Stored data entries:

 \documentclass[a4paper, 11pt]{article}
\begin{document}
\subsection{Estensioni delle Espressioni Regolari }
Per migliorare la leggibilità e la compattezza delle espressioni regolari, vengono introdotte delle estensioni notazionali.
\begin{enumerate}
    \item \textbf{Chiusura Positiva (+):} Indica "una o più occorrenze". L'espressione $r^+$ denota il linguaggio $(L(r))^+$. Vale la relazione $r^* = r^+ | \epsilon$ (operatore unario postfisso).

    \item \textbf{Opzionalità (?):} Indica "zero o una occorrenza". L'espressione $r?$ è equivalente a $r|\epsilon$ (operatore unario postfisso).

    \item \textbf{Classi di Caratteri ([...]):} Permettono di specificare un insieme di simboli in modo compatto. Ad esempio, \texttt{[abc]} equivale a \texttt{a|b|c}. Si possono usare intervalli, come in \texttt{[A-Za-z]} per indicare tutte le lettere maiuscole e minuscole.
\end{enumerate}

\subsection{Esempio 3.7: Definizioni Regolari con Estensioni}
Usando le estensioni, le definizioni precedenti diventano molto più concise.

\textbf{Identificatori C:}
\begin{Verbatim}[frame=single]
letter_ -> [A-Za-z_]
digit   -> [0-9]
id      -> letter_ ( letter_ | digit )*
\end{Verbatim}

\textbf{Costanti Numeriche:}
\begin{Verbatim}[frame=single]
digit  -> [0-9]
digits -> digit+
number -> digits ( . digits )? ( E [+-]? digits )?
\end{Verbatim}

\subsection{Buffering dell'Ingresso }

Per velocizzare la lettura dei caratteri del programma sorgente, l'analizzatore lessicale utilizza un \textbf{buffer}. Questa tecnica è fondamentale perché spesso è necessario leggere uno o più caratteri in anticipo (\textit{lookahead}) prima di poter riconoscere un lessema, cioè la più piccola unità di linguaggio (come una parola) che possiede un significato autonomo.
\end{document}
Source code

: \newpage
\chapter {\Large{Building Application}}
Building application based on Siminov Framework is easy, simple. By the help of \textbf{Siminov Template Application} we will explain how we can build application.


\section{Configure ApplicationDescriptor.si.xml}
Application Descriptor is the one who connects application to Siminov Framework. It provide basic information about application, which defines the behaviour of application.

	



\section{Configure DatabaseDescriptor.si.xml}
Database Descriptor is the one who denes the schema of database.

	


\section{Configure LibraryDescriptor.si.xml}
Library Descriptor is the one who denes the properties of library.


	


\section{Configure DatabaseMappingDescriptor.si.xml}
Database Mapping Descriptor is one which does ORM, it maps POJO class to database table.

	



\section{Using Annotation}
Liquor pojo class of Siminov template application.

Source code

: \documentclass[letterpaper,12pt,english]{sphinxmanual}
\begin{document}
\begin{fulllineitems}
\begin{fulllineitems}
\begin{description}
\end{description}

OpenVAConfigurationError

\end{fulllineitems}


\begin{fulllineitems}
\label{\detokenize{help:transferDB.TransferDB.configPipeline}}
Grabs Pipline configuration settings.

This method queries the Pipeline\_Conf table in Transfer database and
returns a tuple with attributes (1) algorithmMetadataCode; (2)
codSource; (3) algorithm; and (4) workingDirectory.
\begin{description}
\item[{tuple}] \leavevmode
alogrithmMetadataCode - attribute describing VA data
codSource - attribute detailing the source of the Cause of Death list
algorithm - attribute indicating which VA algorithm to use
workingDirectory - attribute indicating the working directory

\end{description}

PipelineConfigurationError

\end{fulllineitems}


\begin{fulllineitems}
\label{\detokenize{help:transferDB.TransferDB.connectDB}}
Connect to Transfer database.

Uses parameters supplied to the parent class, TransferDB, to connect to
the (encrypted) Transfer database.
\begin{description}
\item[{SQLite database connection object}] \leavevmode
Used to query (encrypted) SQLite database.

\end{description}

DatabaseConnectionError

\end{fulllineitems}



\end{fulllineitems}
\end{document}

- **INSTRUCTIONS TO FOLLOW**:
Every line above in which the word "linguaggio" is present must be copied into the answer.

- **SOLVED EXERCISE**:
    \item \textbf{Chiusura Positiva (+):} Indica "una o più occorrenze". L'espressione $r^+$ denota il linguaggio $(L(r))^+$. Vale la relazione $r^* = r^+ | \epsilon$ (operatore unario postfisso).
Per velocizzare la lettura dei caratteri del programma sorgente, l'analizzatore lessicale utilizza un \textbf{buffer}. Questa tecnica è fondamentale perché spesso è necessario leggere uno o più caratteri in anticipo (\textit{lookahead}) prima di poter riconoscere un lessema, cioè la più piccola unità di linguaggio (come una parola) che possiede un significato autonomo.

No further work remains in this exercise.